Once I dragged myself out of the forest, I went to my room. Luckily, my family wasn't around so I didn't have to deal with their questions. I took everything I had from our relationship and locked them in the bottom door of my nightstand. Any reminder of him hurt too much. I magicked the curtains shut and buried myself in my bed. It didn't take long to fall into an uneasy sleep.


****


I woke up to the sounds of someone stumbling around downstairs and then my name. It was Al. I hid my head under my pillow. I didn't want to see him right now.


I heard a crash and then laughter. I should just send him away and get it over with. If my parents dealt with him then they'd want to come in and talk to me. That was the last thing I wanted. I walked out of my room and saw Al sprawled on the last few stairs, laughing to himself.


"What are you doing here, Al?" I asked, stopping at the top of the stairs.


Al looked up at me and grinned. "Scorp!" He said, struggling to his feet. "I knew you'd come down!"

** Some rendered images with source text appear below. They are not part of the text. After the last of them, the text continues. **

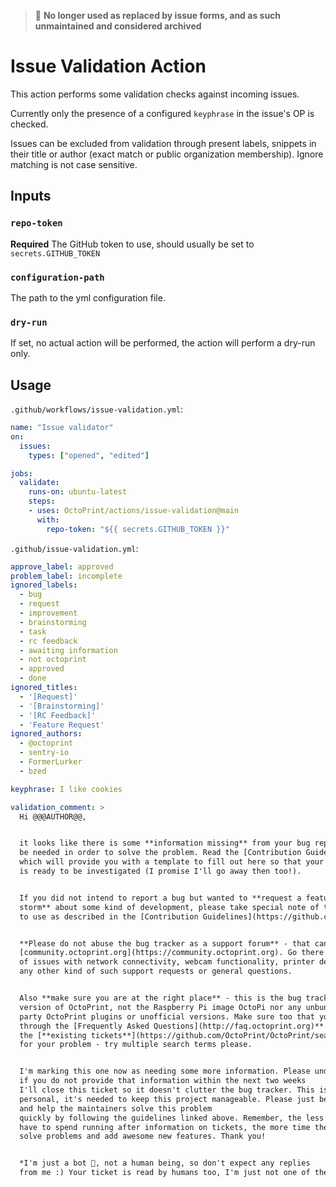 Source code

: > 🛑 **No longer used as replaced by issue forms, and as such unmaintained and considered archived**

# Issue Validation Action

This action performs some validation checks against incoming issues.

Currently only the presence of a configured `keyphrase` in the issue's OP is checked.

Issues can be excluded from validation through present labels, snippets in their
title or author (exact match or public organization membership). Ignore matching
is not case sensitive.

## Inputs

### `repo-token`

**Required** The GitHub token to use, should usually be set to `secrets.GITHUB_TOKEN`

### `configuration-path`

The path to the yml configuration file.

### `dry-run`

If set, no actual action will be performed, the action will perform a dry-run only.

## Usage

`.github/workflows/issue-validation.yml`:

```yaml
name: "Issue validator"
on:
  issues:
    types: ["opened", "edited"]

jobs:
  validate:
    runs-on: ubuntu-latest
    steps:
    - uses: OctoPrint/actions/issue-validation@main
      with:
        repo-token: "${{ secrets.GITHUB_TOKEN }}"
```

`.github/issue-validation.yml`:

```yaml
approve_label: approved
problem_label: incomplete
ignored_labels: 
  - bug
  - request
  - improvement
  - brainstorming
  - task
  - rc feedback
  - awaiting information
  - not octoprint
  - approved
  - done
ignored_titles:
  - '[Request]'
  - '[Brainstorming]'
  - '[RC Feedback]'
  - 'Feature Request'
ignored_authors:
  - @octoprint
  - sentry-io
  - FormerLurker
  - bzed

keyphrase: I like cookies

validation_comment: >
  Hi @@@AUTHOR@@, 


  it looks like there is some **information missing** from your bug report that will
  be needed in order to solve the problem. Read the [Contribution Guidelines](https://github.com/OctoPrint/OctoPrint/blob/master/CONTRIBUTING.md)
  which will provide you with a template to fill out here so that your bug report
  is ready to be investigated (I promise I'll go away then too!).


  If you did not intend to report a bug but wanted to **request a feature or brain
  storm** about some kind of development, please take special note of the title format
  to use as described in the [Contribution Guidelines](https://github.com/OctoPrint/OctoPrint/blob/master/CONTRIBUTING.md).


  **Please do not abuse the bug tracker as a support forum** - that can be found at
  [community.octoprint.org](https://community.octoprint.org). Go there for any kind
  of issues with network connectivity, webcam functionality, printer detection or
  any other kind of such support requests or general questions.


  Also **make sure you are at the right place** - this is the bug tracker of the official
  version of OctoPrint, not the Raspberry Pi image OctoPi nor any unbundled third
  party OctoPrint plugins or unofficial versions. Make sure too that you have **read
  through the [Frequently Asked Questions](http://faq.octoprint.org)** and searched
  the [**existing tickets**](https://github.com/OctoPrint/OctoPrint/search?q=&ref=cmdform&type=Issues)
  for your problem - try multiple search terms please.


  I'm marking this one now as needing some more information. Please understand that
  if you do not provide that information within the next two weeks
  I'll close this ticket so it doesn't clutter the bug tracker. This is nothing
  personal, it's needed to keep this project manageable. Please just be considerate 
  and help the maintainers solve this problem
  quickly by following the guidelines linked above. Remember, the less time the devs
  have to spend running after information on tickets, the more time they have to actually
  solve problems and add awesome new features. Thank you!


  *I'm just a bot 🤖, not a human being, so don't expect any replies
  from me :) Your ticket is read by humans too, I'm just not one of them.*
```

He tried to walk up the stairs but he stumbled and fell to his knees. He started laughing again.


"Are you drunk?" I asked, baffled.


He laughed louder and put a finger to his lips. "Don't tell my parents."


I rolled my eyes and walked down the stairs. "Come on. Let me take you home."


I got to the bottom of the stairs and helped him to his feet. He draped his arms around my shoulders and his breath was foul when he said, "I was going to tell you something."


"You can tell me when you're sober," I said, dragging him toward the floo fireplace.